Bunlar artık modern insanın sadece akıldışılığa, sır ve gizeme duyduğu merakı

gideren birer “fenomen” olabilirler. İnsanları rahatlatırlar da. Sosyolojik

olarak yararlı da olabilirler. Dine başkaca anlamlar yükleyip bu çerçevenin

dışına çıkarmaya kalkmak mümkün değildir.

Siz olsanız

sosyal hayatı ve hele de devleti sırla, gizemle, kehanetle, rüyayla, din

adamları sınıfının keşf ve kerametleriyle, İkbal’in tabiriyle “donmuş kalmış 590 yıllık metinlerle” ,

Akif’in tabiri ile **“700 yıllık eserlerle

avarelik ederek”** yönetir misiniz?

Siz dininizi

böyle anlıyorsanız dönüp moderne niye kızıyorsunuz? Modern de dinin esasında

bunlardan başka bir şey olmadığını söyleyip duruyor.

Peki, nedir o

halde din?
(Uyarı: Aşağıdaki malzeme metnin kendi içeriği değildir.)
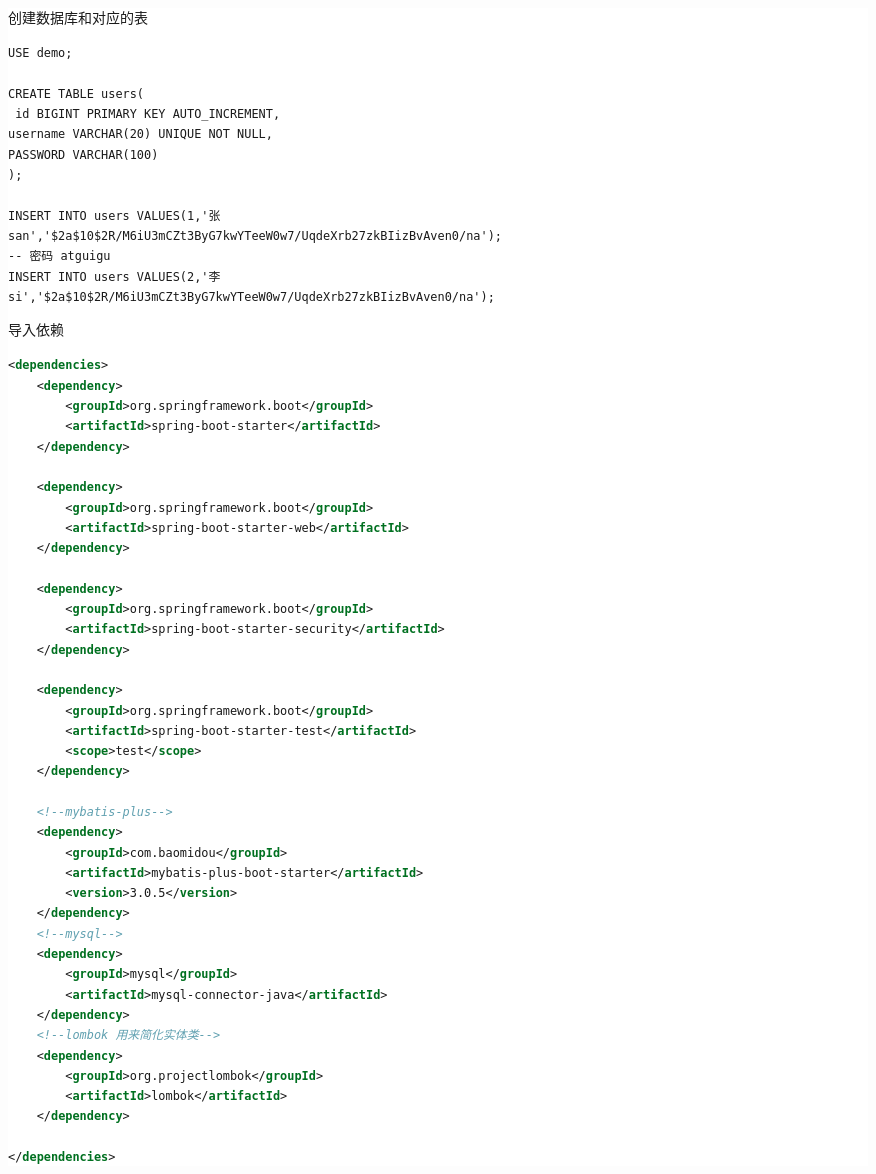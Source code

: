 创建数据库和对应的表

```mysql
USE demo;

CREATE TABLE users(
 id BIGINT PRIMARY KEY AUTO_INCREMENT,
username VARCHAR(20) UNIQUE NOT NULL,
PASSWORD VARCHAR(100)
);

INSERT INTO users VALUES(1,'张
san','$2a$10$2R/M6iU3mCZt3ByG7kwYTeeW0w7/UqdeXrb27zkBIizBvAven0/na');
-- 密码 atguigu
INSERT INTO users VALUES(2,'李
si','$2a$10$2R/M6iU3mCZt3ByG7kwYTeeW0w7/UqdeXrb27zkBIizBvAven0/na');
```



导入依赖

```xml
<dependencies>
    <dependency>
        <groupId>org.springframework.boot</groupId>
        <artifactId>spring-boot-starter</artifactId>
    </dependency>

    <dependency>
        <groupId>org.springframework.boot</groupId>
        <artifactId>spring-boot-starter-web</artifactId>
    </dependency>

    <dependency>
        <groupId>org.springframework.boot</groupId>
        <artifactId>spring-boot-starter-security</artifactId>
    </dependency>

    <dependency>
        <groupId>org.springframework.boot</groupId>
        <artifactId>spring-boot-starter-test</artifactId>
        <scope>test</scope>
    </dependency>

    <!--mybatis-plus-->
    <dependency>
        <groupId>com.baomidou</groupId>
        <artifactId>mybatis-plus-boot-starter</artifactId>
        <version>3.0.5</version>
    </dependency>
    <!--mysql-->
    <dependency>
        <groupId>mysql</groupId>
        <artifactId>mysql-connector-java</artifactId>
    </dependency>
    <!--lombok 用来简化实体类-->
    <dependency>
        <groupId>org.projectlombok</groupId>
        <artifactId>lombok</artifactId>
    </dependency>

</dependencies>
```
Ne manaya geliyor ibadet?


İslam’ı “dinlerden

bir din” olarak görenler, onun “ibadetlerini” de kaçınılmaz olarak diğer

dinlerin ibadetleri gibi bir ibadet olarak görürler…

Nasıl ki

diğer dinlerin görkemli tapınakları, din adamları sınıfı ve kendilerine özgü

dini kıyafetleri, tütsülü, buhurlu ayinleri, kutsal gün ve geceleri, mucizeleri,

kehanetleri vs. var, İslam da bu dinlerden biri olduğuna göre, onda da bunlar

var hatta olmak zorunda…(!)

Böyle

düşünenlerin, İran kisrasının karşısına çıkan sahabenin “Baldırı çıplak çöl bedevileri sarayıma kadar niye geldiniz?” diye

sorulunca **“İnsanları dinlerin zulmünden

ve krallara ibadetten (onlara kulluk ve kölelik yapmaktan) kurtarmaya geldik”**

cevabından bir şey anlayacaklarını sanmıyorum.

Çünkü bunu

söyleyen sahabenin dilindeki “din”

ve “ibadet” hiç de bizimkine

benzemiyor.

Bu, tamı

tamına İslam’ın “lailahe illallah”

evrensel çağrısını yansıtan ve o günkü dünya kamuoyunu sarsan bir sözdür…

O günkü

dünyanın batısına ve doğusuna hakim Bizans ile Sasani imparotorluklarının

saraylarında yankılanan ve **“çok büyük

bir tehdit”** olarak algılanan bir sözdür…

Bu iki

imparatorluk geleneğinin asırlardır bölgeye hakim olmak için ürettikleri iki

din olan Yahudilik ve Hıristiyanlığın tapınaklarında da yankılanan ve “meslek dışı” bir yerden (sokaktan)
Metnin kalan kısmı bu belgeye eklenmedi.